Data items:
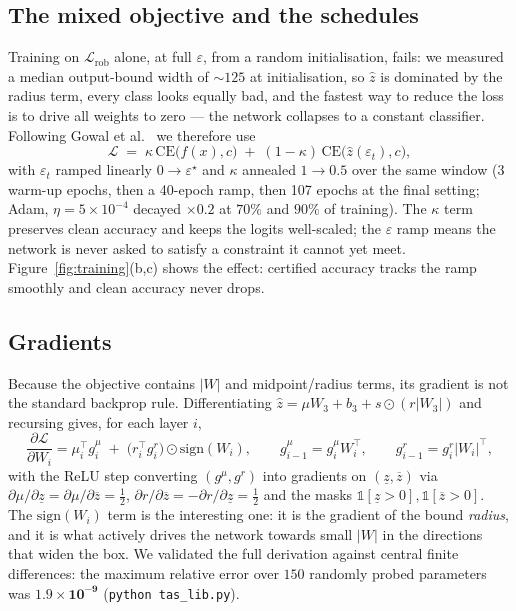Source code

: \documentclass[11pt,a4paper]{article}
\newcommand{\eps}{\varepsilon}
\newcommand{\lb}[1]{\underline{#1}}
\newcommand{\ub}[1]{\overline{#1}}
\begin{document}
\subsection{The mixed objective and the schedules}
\label{sec:sched}
Training on $\mathcal{L}_{\mathrm{rob}}$ alone, at full $\eps$, from a random
initialisation, fails: we measured a median output-bound width of $\sim\!125$ at
initialisation, so $\hat z$ is dominated by the radius term, every class looks
equally bad, and the fastest way to reduce the loss is to drive all weights to
zero --- the network collapses to a constant classifier. Following Gowal
et al.~\cite{gowal2018} we therefore use
\begin{equation}
\mathcal{L} \;=\; \kappa\,\mathrm{CE}\bigl(f(x),c\bigr) \;+\; (1-\kappa)\,\mathrm{CE}\bigl(\hat z(\eps_t),c\bigr),
\end{equation}
with $\eps_t$ ramped linearly $0\to\eps^\star$ and $\kappa$ annealed $1\to0.5$
over the same window (3 warm-up epochs, then a 40-epoch ramp, then 107 epochs at
the final setting; Adam, $\eta=5\times10^{-4}$ decayed $\times0.2$ at $70\%$ and
$90\%$ of training). The $\kappa$ term preserves clean accuracy and keeps the
logits well-scaled; the $\eps$ ramp means the network is never asked to satisfy
a constraint it cannot yet meet. Figure~\ref{fig:training}(b,c) shows the effect:
certified accuracy tracks the ramp smoothly and clean accuracy never drops.

\subsection{Gradients}
Because the objective contains $|W|$ and midpoint/radius terms, its gradient is
not the standard backprop rule. Differentiating $\hat z = \mu W_3+b_3+s\odot(r|W_3|)$
and recursing gives, for each layer $i$,
\begin{equation}
\frac{\partial \mathcal{L}}{\partial W_i} = \mu_{i}^{\!\top} g^{\mu}_i \;+\; \bigl(r_{i}^{\!\top} g^{r}_i\bigr)\odot\mathrm{sign}(W_i),
\qquad
g^{\mu}_{i-1} = g^{\mu}_i W_i^{\!\top},\qquad
g^{r}_{i-1} = g^{r}_i |W_i|^{\!\top},
\end{equation}
with the ReLU step converting $(g^{\mu},g^{r})$ into gradients on $(\lb{z},\ub{z}
)$ via $\partial\mu/\partial\lb{z}=\partial\mu/\partial\ub{z}=\tfrac12$,
$\partial r/\partial\ub{z}=-\partial r/\partial\lb{z}=\tfrac12$ and the masks
$\mathbb{1}[\lb{z}>0],\mathbb{1}[\ub{z}>0]$. The $\mathrm{sign}(W_i)$ term is the
interesting one: it is the gradient of the bound \emph{radius}, and it is what
actively drives the network towards small $|W|$ in the directions that widen the
box. We validated the full derivation against central finite differences: the
maximum relative error over $150$ randomly probed parameters was
$\mathbf{1.9\times10^{-9}}$ (\texttt{python tas\_lib.py}).
\end{document}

### THE TASK
Where does the string "network" occur in the data above? Copy every line that holds it.

### WRITTEN RESPONSE
zero --- the network collapses to a constant classifier. Following Gowal
logits well-scaled; the $\eps$ ramp means the network is never asked to satisfy
actively drives the network towards small $|W|$ in the directions that widen the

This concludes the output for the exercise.